Tra i più insidiosi in assoluto occorre mettere anche il cryptojacking. In questo caso, infatti, si invita l’utente a cliccare su un link il quale provvede ad installare malware che permetterà all’attaccante di usare le risorse computazionali del dispositivo per minare criptovaluta. Il tutto senza che l’interessato riesca a capire cosa sta accadendo.

È possibile prevenirlo?

Nonostante sia così diffuso, non è eccessivamente complicato riuscire a contrastare il phishing. sono proprio le forze dell’ordine a fornire consigli preziosi in tal senso. Il primo dei quali è di analizzare con un minimo di spirito critico le comunicazioni che si ricevono. Spesso la missiva promette qualcosa di palesemente falso, proprio per invogliare l’attaccato a cliccare sul link indicato. Se ci sono dubbi e il mittente è sconosciuto, sarebbe consigliabile cestinare immediatamente la comunicazione.

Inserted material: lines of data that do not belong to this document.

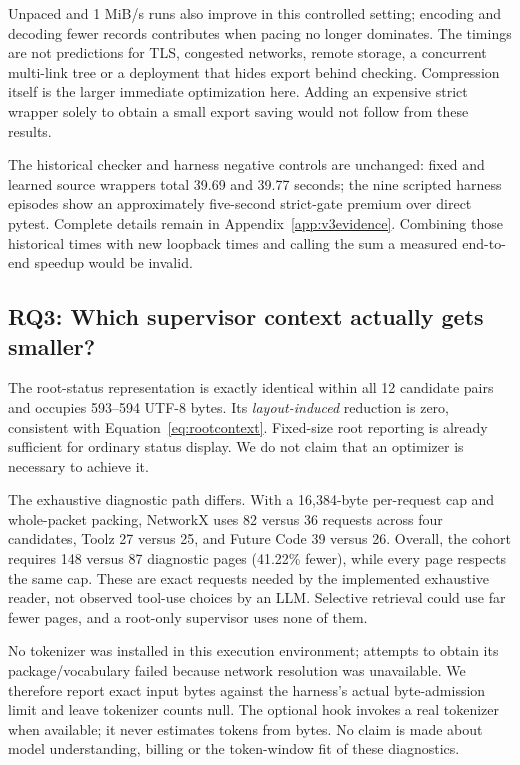Unpaced and 1 MiB/s runs also improve in this controlled setting; encoding and decoding fewer records contributes when pacing no longer dominates. The timings are not predictions for TLS, congested networks, remote storage, a concurrent multi-link tree or a deployment that hides export behind checking. Compression itself is the larger immediate optimization here. Adding an expensive strict wrapper solely to obtain a small export saving would not follow from these results.

The historical checker and harness negative controls are unchanged: fixed and learned source wrappers total 39.69 and 39.77 seconds; the nine scripted harness episodes show an approximately five-second strict-gate premium over direct pytest. Complete details remain in Appendix~\ref{app:v3evidence}. Combining those historical times with new loopback times and calling the sum a measured end-to-end speedup would be invalid.

\subsection{RQ3: Which supervisor context actually gets smaller?}
The root-status representation is exactly identical within all 12 candidate pairs and occupies 593--594 UTF-8 bytes. Its \emph{layout-induced} reduction is zero, consistent with Equation~\eqref{eq:rootcontext}. Fixed-size root reporting is already sufficient for ordinary status display. We do not claim that an optimizer is necessary to achieve it.

The exhaustive diagnostic path differs. With a 16,384-byte per-request cap and whole-packet packing, NetworkX uses 82 versus 36 requests across four candidates, Toolz 27 versus 25, and Future Code 39 versus 26. Overall, the cohort requires 148 versus 87 diagnostic pages (41.22\% fewer), while every page respects the same cap. These are exact requests needed by the implemented exhaustive reader, not observed tool-use choices by an LLM. Selective retrieval could use far fewer pages, and a root-only supervisor uses none of them.

No tokenizer was installed in this execution environment; attempts to obtain its package/vocabulary failed because network resolution was unavailable. We therefore report exact input bytes against the harness's actual byte-admission limit and leave tokenizer counts null. The optional hook invokes a real tokenizer~\cite{tiktoken} when available; it never estimates tokens from bytes. No claim is made about model understanding, billing or the token-window fit of these diagnostics.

È anche possibile fare un controllo sommario dell’URL indicato nella e-mail. Passandoci sopra il mouse senza cliccare, comparirà l’indirizzo: se inizia con HTTPS e non con HTTP ci sono buone possibilità che si tratti di un indirizzo non fraudolento.

Ma, soprattutto, se la comunicazione chiede di condividere dati sensibili, ad esempio le credenziali di accesso ad un proprio account, si tratta sicuramente di un attacco. Molti hacker utilizzano il logo di banche e altre istituzioni finanziarie per attacchi di phishing, ma queste aziende non chiederanno mai di condurre azioni simili. Basterebbe questo per eliminare alla radice un gran numero di truffe online.